=== Section Start ===
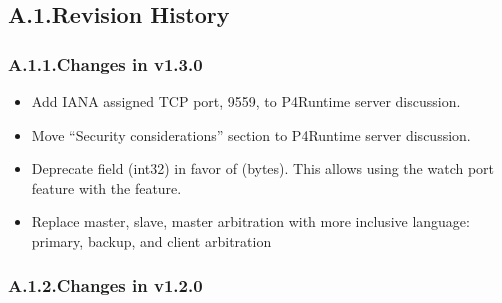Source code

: \documentclass[11pt]{article}
\begin{document}
{%
\subsection{A.1.\hspace*{0.5em}Revision History}\label{sec-revision-history}%

\subsubsection{A.1.1.\hspace*{0.5em}Changes in v1.3.0}\label{sec-changes-in-v130}%

\begin{itemize}[noitemsep,topsep=\mdcompacttopsep]%

\item{}Add IANA assigned TCP port, 9559, to P4Runtime server discussion.%

\item{}Move \textquotedblleft{}Security considerations\textquotedblright{} section to P4Runtime server discussion.%

\item{}Deprecate  field (int32) in favor of  (bytes). This allows
using the watch port feature with the  feature.%

\item{}Replace master, slave, master arbitration with more inclusive language:
primary, backup, and client arbitration%
\end{itemize}%

\subsubsection{A.1.2.\hspace*{0.5em}Changes in v1.2.0}\label{sec-changes-in-v120}%

\begin{itemize}[noitemsep,topsep=\mdcompacttopsep]%


\end{itemize}}
\end{document}
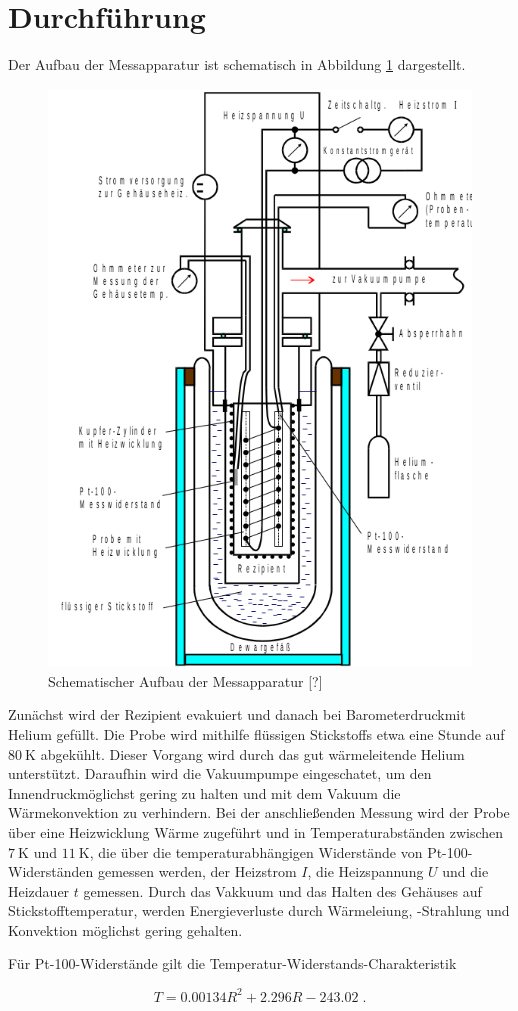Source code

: \section{Durchführung}
\label{sec:Durchführung}

Der Aufbau der Messapparatur ist schematisch in Abbildung \ref{fig:bild1} dargestellt.


\begin{figure}
    \centering
    \includegraphics[scale = 0.7]{content/plot2.png}
    \caption{Schematischer Aufbau der Messapparatur [?]}
    \label{fig:bild1}
  \end{figure}


Zunächst wird der Rezipient evakuiert und danach bei Barometerdruckmit Helium gefüllt.
Die Probe wird mithilfe flüssigen Stickstoffs etwa eine Stunde auf $\SI{80}{\kelvin}$ abgekühlt.
Dieser Vorgang wird durch das gut wärmeleitende Helium unterstützt.
Daraufhin wird die Vakuumpumpe eingeschatet, um den Innendruckmöglichst gering zu halten und
mit dem Vakuum die Wärmekonvektion zu verhindern.
Bei der anschließenden Messung wird der Probe über eine Heizwicklung Wärme zugeführt und in 
Temperaturabständen zwischen $\SI{7}{\kelvin}$ und $\SI{11}{\kelvin}$, die über die temperaturabhängigen
 Widerstände von Pt-100-Widerständen gemessen werden, der Heizstrom $I$, die Heizspannung $U$ und die
 Heizdauer $t$ gemessen.
 Durch das Vakkuum und das Halten des Gehäuses auf Stickstofftemperatur, werden Energieverluste durch
 Wärmeleiung, -Strahlung und Konvektion möglichst gering gehalten.

Für Pt-100-Widerstände gilt die Temperatur-Widerstands-Charakteristik

\begin{equation}
    \label{eqn:Temp}
    T = 0.00134 R^2 + 2.296 R - 243.02 \; .
\end{equation}

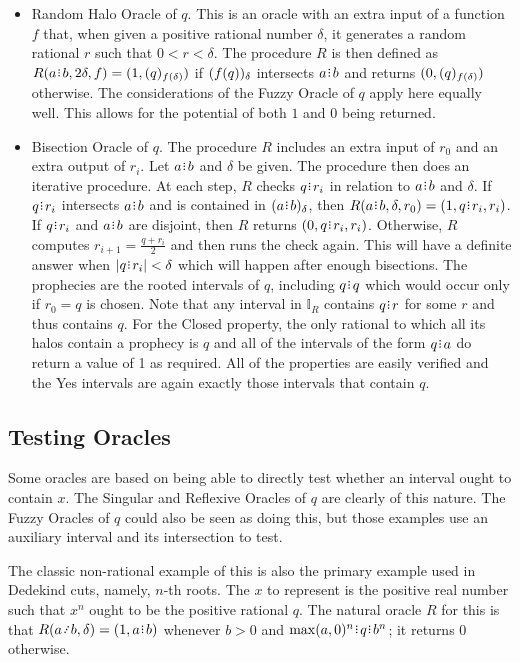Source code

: \documentclass[12pt]{article}
\begin{document}
\begin{itemize}
    \item Random Halo Oracle of $q$. This is an oracle with an extra input of a function $f$ that, when given a positive rational number $\delta$, it generates a random rational $r$ such that $0 < r < \delta$. The procedure $R$ is then defined as $R(a\rint b, 2\delta, f) = (1, \halo[f(\delta)]{q})$ if $\halo{f(q)}$ intersects $a\rint b$ and returns $(0, \halo[f(\delta)]{q})$ otherwise. The considerations of the Fuzzy Oracle of $q$ apply here equally well. This allows for the potential of both $1$ and $0$ being returned. 
    
    \item Bisection Oracle of $q$. The procedure $R$ includes an extra input of $r_0$ and an extra output of $r_i$. Let $a \rint b$ and $\delta$ be given. The procedure then does an iterative procedure.  At each step, $R$ checks $q \rint r_i$ in relation to $a \rint b$ and $\delta$. If $q \rint r_i$ intersects $a \rint b$ and is contained in $\halo{a \rint b}$, then $R(a \rint b, \delta, r_0) = (1, q \rint r_i, r_i)$. If $q \rint r_i$ and $a \rint b$ are disjoint, then $R$ returns $(0, q \rint r_i, r_i)$. Otherwise, $R$ computes $r_{i+1} = \frac{q + r_i}{2}$ and then runs the check again. This will have a definite answer when $|q \rint r_i| < \delta$ which will happen after enough bisections. The prophecies are the rooted intervals of $q$, including $q \rint q$ which would occur only if $r_0 = q$ is chosen. Note that any interval in $\mathbb{I}_R$ contains $q \rint r$ for some $r$ and thus contains $q$. For the Closed property, the only rational to which all its halos contain a prophecy is $q$ and all of the intervals of the form $q \rint a$ do return a value of 1 as required. All of the properties are easily verified and the Yes intervals are again exactly those intervals that contain $q$.
\end{itemize}

\subsection{Testing Oracles}

Some oracles are based on being able to directly test whether an interval ought to contain $x$. The Singular and Reflexive Oracles of $q$ are clearly of this nature. The Fuzzy Oracles of $q$ could also be seen as doing this, but those examples use an auxiliary interval and its intersection to test. 

The classic non-rational example of this is also the primary example used in Dedekind cuts, namely, $n$-th roots. The $x$ to represent is the positive real number such that $x^n$ ought to be the positive rational $q$. The natural oracle $R$ for this is that $R(a\lte b, \delta) = (1, a\rint b)$ whenever $b > 0$ and $\max(a, 0)^n\rint q\rint b^n$; it returns $0$ otherwise. 
\end{document}
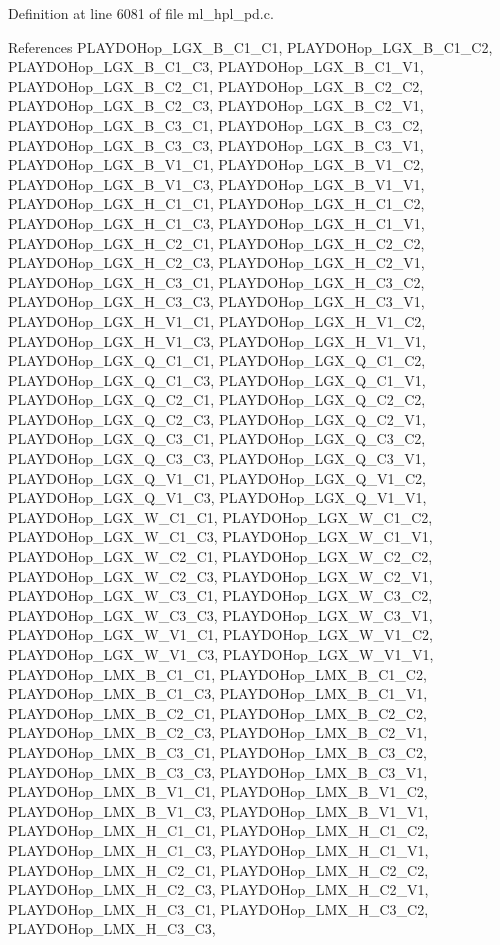 Definition at line 6081 of file ml\_\-hpl\_\-pd.c.

References PLAYDOHop\_\-LGX\_\-B\_\-C1\_\-C1, PLAYDOHop\_\-LGX\_\-B\_\-C1\_\-C2, PLAYDOHop\_\-LGX\_\-B\_\-C1\_\-C3, PLAYDOHop\_\-LGX\_\-B\_\-C1\_\-V1, PLAYDOHop\_\-LGX\_\-B\_\-C2\_\-C1, PLAYDOHop\_\-LGX\_\-B\_\-C2\_\-C2, PLAYDOHop\_\-LGX\_\-B\_\-C2\_\-C3, PLAYDOHop\_\-LGX\_\-B\_\-C2\_\-V1, PLAYDOHop\_\-LGX\_\-B\_\-C3\_\-C1, PLAYDOHop\_\-LGX\_\-B\_\-C3\_\-C2, PLAYDOHop\_\-LGX\_\-B\_\-C3\_\-C3, PLAYDOHop\_\-LGX\_\-B\_\-C3\_\-V1, PLAYDOHop\_\-LGX\_\-B\_\-V1\_\-C1, PLAYDOHop\_\-LGX\_\-B\_\-V1\_\-C2, PLAYDOHop\_\-LGX\_\-B\_\-V1\_\-C3, PLAYDOHop\_\-LGX\_\-B\_\-V1\_\-V1, PLAYDOHop\_\-LGX\_\-H\_\-C1\_\-C1, PLAYDOHop\_\-LGX\_\-H\_\-C1\_\-C2, PLAYDOHop\_\-LGX\_\-H\_\-C1\_\-C3, PLAYDOHop\_\-LGX\_\-H\_\-C1\_\-V1, PLAYDOHop\_\-LGX\_\-H\_\-C2\_\-C1, PLAYDOHop\_\-LGX\_\-H\_\-C2\_\-C2, PLAYDOHop\_\-LGX\_\-H\_\-C2\_\-C3, PLAYDOHop\_\-LGX\_\-H\_\-C2\_\-V1, PLAYDOHop\_\-LGX\_\-H\_\-C3\_\-C1, PLAYDOHop\_\-LGX\_\-H\_\-C3\_\-C2, PLAYDOHop\_\-LGX\_\-H\_\-C3\_\-C3, PLAYDOHop\_\-LGX\_\-H\_\-C3\_\-V1, PLAYDOHop\_\-LGX\_\-H\_\-V1\_\-C1, PLAYDOHop\_\-LGX\_\-H\_\-V1\_\-C2, PLAYDOHop\_\-LGX\_\-H\_\-V1\_\-C3, PLAYDOHop\_\-LGX\_\-H\_\-V1\_\-V1, PLAYDOHop\_\-LGX\_\-Q\_\-C1\_\-C1, PLAYDOHop\_\-LGX\_\-Q\_\-C1\_\-C2, PLAYDOHop\_\-LGX\_\-Q\_\-C1\_\-C3, PLAYDOHop\_\-LGX\_\-Q\_\-C1\_\-V1, PLAYDOHop\_\-LGX\_\-Q\_\-C2\_\-C1, PLAYDOHop\_\-LGX\_\-Q\_\-C2\_\-C2, PLAYDOHop\_\-LGX\_\-Q\_\-C2\_\-C3, PLAYDOHop\_\-LGX\_\-Q\_\-C2\_\-V1, PLAYDOHop\_\-LGX\_\-Q\_\-C3\_\-C1, PLAYDOHop\_\-LGX\_\-Q\_\-C3\_\-C2, PLAYDOHop\_\-LGX\_\-Q\_\-C3\_\-C3, PLAYDOHop\_\-LGX\_\-Q\_\-C3\_\-V1, PLAYDOHop\_\-LGX\_\-Q\_\-V1\_\-C1, PLAYDOHop\_\-LGX\_\-Q\_\-V1\_\-C2, PLAYDOHop\_\-LGX\_\-Q\_\-V1\_\-C3, PLAYDOHop\_\-LGX\_\-Q\_\-V1\_\-V1, PLAYDOHop\_\-LGX\_\-W\_\-C1\_\-C1, PLAYDOHop\_\-LGX\_\-W\_\-C1\_\-C2, PLAYDOHop\_\-LGX\_\-W\_\-C1\_\-C3, PLAYDOHop\_\-LGX\_\-W\_\-C1\_\-V1, PLAYDOHop\_\-LGX\_\-W\_\-C2\_\-C1, PLAYDOHop\_\-LGX\_\-W\_\-C2\_\-C2, PLAYDOHop\_\-LGX\_\-W\_\-C2\_\-C3, PLAYDOHop\_\-LGX\_\-W\_\-C2\_\-V1, PLAYDOHop\_\-LGX\_\-W\_\-C3\_\-C1, PLAYDOHop\_\-LGX\_\-W\_\-C3\_\-C2, PLAYDOHop\_\-LGX\_\-W\_\-C3\_\-C3, PLAYDOHop\_\-LGX\_\-W\_\-C3\_\-V1, PLAYDOHop\_\-LGX\_\-W\_\-V1\_\-C1, PLAYDOHop\_\-LGX\_\-W\_\-V1\_\-C2, PLAYDOHop\_\-LGX\_\-W\_\-V1\_\-C3, PLAYDOHop\_\-LGX\_\-W\_\-V1\_\-V1, PLAYDOHop\_\-LMX\_\-B\_\-C1\_\-C1, PLAYDOHop\_\-LMX\_\-B\_\-C1\_\-C2, PLAYDOHop\_\-LMX\_\-B\_\-C1\_\-C3, PLAYDOHop\_\-LMX\_\-B\_\-C1\_\-V1, PLAYDOHop\_\-LMX\_\-B\_\-C2\_\-C1, PLAYDOHop\_\-LMX\_\-B\_\-C2\_\-C2, PLAYDOHop\_\-LMX\_\-B\_\-C2\_\-C3, PLAYDOHop\_\-LMX\_\-B\_\-C2\_\-V1, PLAYDOHop\_\-LMX\_\-B\_\-C3\_\-C1, PLAYDOHop\_\-LMX\_\-B\_\-C3\_\-C2, PLAYDOHop\_\-LMX\_\-B\_\-C3\_\-C3, PLAYDOHop\_\-LMX\_\-B\_\-C3\_\-V1, PLAYDOHop\_\-LMX\_\-B\_\-V1\_\-C1, PLAYDOHop\_\-LMX\_\-B\_\-V1\_\-C2, PLAYDOHop\_\-LMX\_\-B\_\-V1\_\-C3, PLAYDOHop\_\-LMX\_\-B\_\-V1\_\-V1, PLAYDOHop\_\-LMX\_\-H\_\-C1\_\-C1, PLAYDOHop\_\-LMX\_\-H\_\-C1\_\-C2, PLAYDOHop\_\-LMX\_\-H\_\-C1\_\-C3, PLAYDOHop\_\-LMX\_\-H\_\-C1\_\-V1, PLAYDOHop\_\-LMX\_\-H\_\-C2\_\-C1, PLAYDOHop\_\-LMX\_\-H\_\-C2\_\-C2, PLAYDOHop\_\-LMX\_\-H\_\-C2\_\-C3, PLAYDOHop\_\-LMX\_\-H\_\-C2\_\-V1, PLAYDOHop\_\-LMX\_\-H\_\-C3\_\-C1, PLAYDOHop\_\-LMX\_\-H\_\-C3\_\-C2, PLAYDOHop\_\-LMX\_\-H\_\-C3\_\-C3, 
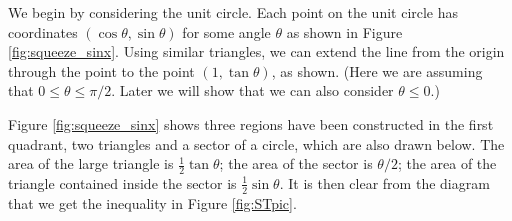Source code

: \begin{solution}
{We begin by considering the unit circle. Each point on the unit circle has coordinates $(\cos \theta,\sin \theta)$ for some angle $\theta$ as shown in Figure \ref{fig:squeeze_sinx}. Using similar triangles, we can extend the line from the origin through the point to the point $(1,\tan \theta)$, as shown. (Here we are assuming that $0\leq \theta \leq \pi/2$. Later we will show that we can also consider $\theta \leq 0$.)


Figure \ref{fig:squeeze_sinx} shows three regions have been constructed in the first quadrant, two triangles and a sector of a circle, which are also drawn below. The area of the large triangle is $\frac12\tan\theta$; the area of the sector is $\theta/2$; the area of the triangle contained inside the sector is $\frac12\sin\theta$. It is then clear from the diagram that we get the inequality in Figure \ref{fig:STpic}. 




}
\end{solution}
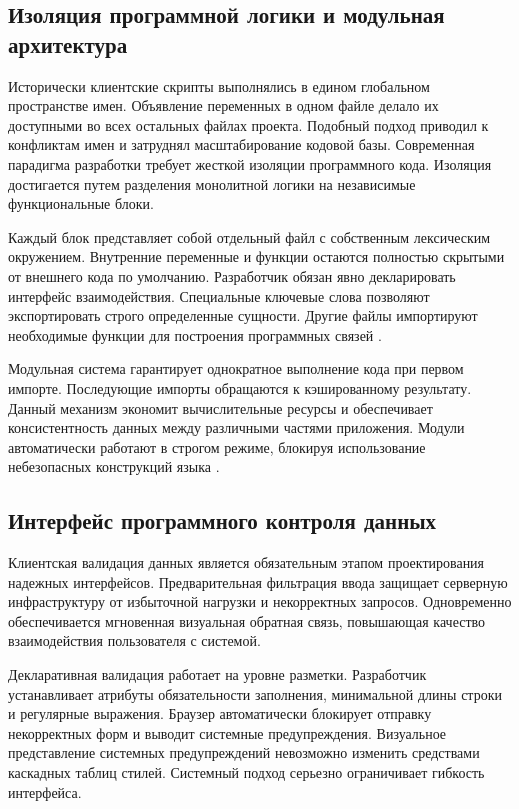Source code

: \documentclass[bachelor, och, pract, times]{SCWorks}
\begin{document}
\subsection{Изоляция программной логики и модульная архитектура}
Исторически клиентские скрипты выполнялись в едином глобальном пространстве
имен. Объявление переменных в одном файле делало их доступными во всех
остальных файлах проекта. Подобный подход приводил к конфликтам имен и
затруднял масштабирование кодовой базы. Современная парадигма разработки
требует жесткой изоляции программного кода. Изоляция достигается путем
разделения монолитной логики на независимые функциональные блоки.

Каждый блок представляет собой отдельный файл с собственным лексическим
окружением. Внутренние переменные и функции остаются полностью скрытыми от
внешнего кода по умолчанию. Разработчик обязан явно декларировать интерфейс
взаимодействия. Специальные ключевые слова позволяют экспортировать строго
определенные сущности. Другие файлы импортируют необходимые функции для
построения программных связей \cite{mdn_modules}.

Модульная система гарантирует однократное выполнение кода при первом импорте.
Последующие импорты обращаются к кэшированному результату. Данный механизм
экономит вычислительные ресурсы и обеспечивает консистентность данных между
различными частями приложения. Модули автоматически работают в строгом режиме,
блокируя использование небезопасных конструкций языка \cite{morison}.

\subsection{Интерфейс программного контроля данных}
Клиентская валидация данных является обязательным этапом проектирования
надежных интерфейсов. Предварительная фильтрация ввода защищает серверную
инфраструктуру от избыточной нагрузки и некорректных запросов. Одновременно
обеспечивается мгновенная визуальная обратная связь, повышающая качество
взаимодействия пользователя с системой.

Декларативная валидация работает на уровне разметки. Разработчик устанавливает
атрибуты обязательности заполнения, минимальной длины строки и регулярные
выражения. Браузер автоматически блокирует отправку некорректных форм и выводит
системные предупреждения. Визуальное представление системных предупреждений
невозможно изменить средствами каскадных таблиц стилей. Системный подход
серьезно ограничивает гибкость интерфейса.
\end{document}
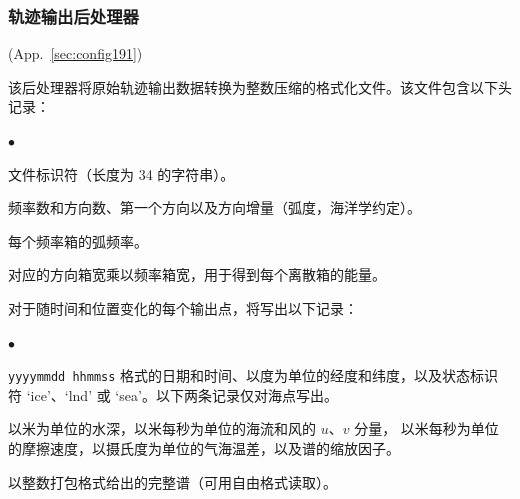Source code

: \vsssub
\subsubsection{轨迹输出后处理器} \label{sec:ww3trck}
\vsssub

 (App.~\ref{sec:config191})

\vspace{\baselineskip}
\noindent
该后处理器将原始轨迹输出数据转换为整数压缩的格式化文件。该文件包含以下头记录：

\begin{list}{$\bullet$}{\itemsep 0mm \parsep 0mm}
\item 文件标识符（长度为 34 的字符串）。
\item 频率数和方向数、第一个方向以及方向增量（弧度，海洋学约定）。
\item 每个频率箱的弧频率。
\item 对应的方向箱宽乘以频率箱宽，用于得到每个离散箱的能量。
\end{list}

\noindent
对于随时间和位置变化的每个输出点，将写出以下记录：
\begin{list}{$\bullet$}{\itemsep 0mm \parsep 0mm}
\item {\tt yyyymmdd hhmmss} 格式的日期和时间、以度为单位的经度和纬度，以及状态标识符
      `{\F ice}'、`{\F lnd}' 或 `{\F sea}'。以下两条记录仅对海点写出。
\item 以米为单位的水深，以米每秒为单位的海流和风的 $u$、$v$ 分量，
      以米每秒为单位的摩擦速度，以摄氏度为单位的气海温差，以及谱的缩放因子。
\item 以整数打包格式给出的完整谱（可用自由格式读取）。
\end{list}

\pb
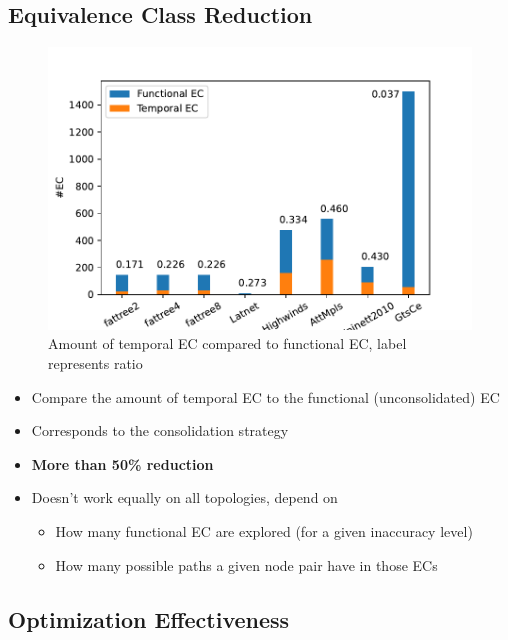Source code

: \documentclass[10pt,sigconf,letterpaper,anonymous,nonacm]{acmart}
\begin{document}
\subsection{Equivalence Class Reduction}

\begin{figure}[h]
    \centering
    \includegraphics[scale=0.5]{ec}
    \caption{Amount of temporal EC compared to functional EC, label represents ratio}
    \label{fig:ec}
\end{figure}

\begin{itemize}
    \item Compare the amount of temporal EC to the functional (unconsolidated) EC
    \item Corresponds to the consolidation strategy
    \item \textbf{More than 50\% reduction}
    \item Doesn't work equally on all topologies, depend on 
    \begin{itemize}
        \item How many functional EC are explored (for a given inaccuracy level)
        \item How many possible paths a given node pair have in those ECs
    \end{itemize}
\end{itemize}

\subsection{Optimization Effectiveness}
\end{document}

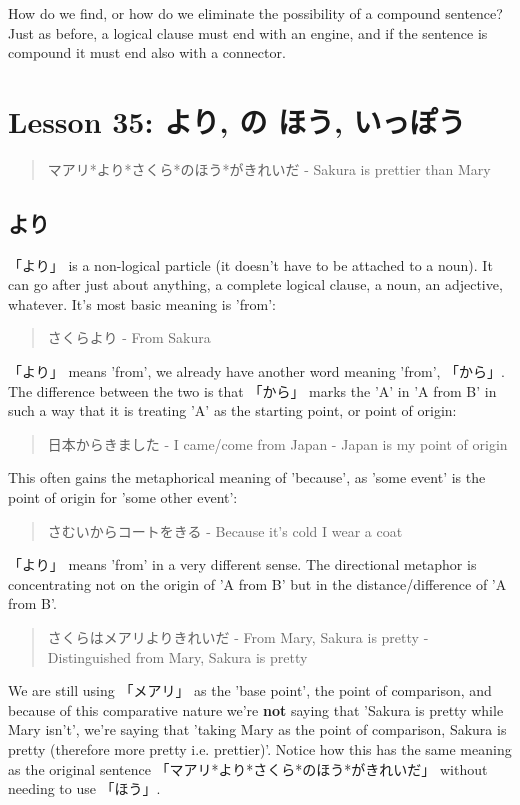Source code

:\documentclass[11pt]{article}
\begin{document}
How do we find, or how do we eliminate the possibility of a compound sentence? Just as before, a logical clause must end with an engine, and if the sentence is compound it must end also with a connector.
\section{Lesson 35: より, の ほう, いっぽう}
\label{sec:org3f47943}
\begin{quote}
マアリ*より*さくら*のほう*がきれいだ - Sakura is prettier than Mary
\end{quote}

\subsection{より}
\label{sec:org14e3c78}
「より」 is a non-logical particle (it doesn't have to be attached to a noun). It can go after just about anything, a complete logical clause, a noun, an adjective, whatever. It's most basic meaning is 'from':
\begin{quote}
さくらより - From Sakura
\end{quote}

「より」 means 'from', we already have another word meaning 'from', 「から」. The difference between the two is that 「から」 marks the 'A' in 'A from B' in such a way that it is treating 'A' as the starting point, or point of origin:
\begin{quote}
日本からきました - I came/come from Japan - Japan is my point of origin
\end{quote}
This often gains the metaphorical meaning of 'because', as 'some event' is the point of origin for 'some other event':
\begin{quote}
さむいからコートをきる - Because it's cold I wear a coat
\end{quote}

「より」 means 'from' in a very different sense. The directional metaphor is concentrating not on the origin of 'A from B' but in the distance/difference of 'A from B'.
\begin{quote}
さくらはメアリよりきれいだ - From Mary, Sakura is pretty - Distinguished from Mary, Sakura is pretty
\end{quote}
We are still using 「メアリ」 as the 'base point', the point of comparison, and because of this comparative nature we're \textbf{not} saying that 'Sakura is pretty while Mary isn't', we're saying that 'taking Mary as the point of comparison, Sakura is pretty (therefore more pretty i.e. prettier)'. Notice how this has the same meaning as the original sentence 「マアリ*より*さくら*のほう*がきれいだ」 without needing to use 「ほう」.
\end{document}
=== Section End ===
Could you copy each line of the material that holds "many"?

• [RESULT OF THIS EXERCISE]
        \item How many functional EC are explored (for a given inaccuracy level)
        \item How many possible paths a given node pair have in those ECs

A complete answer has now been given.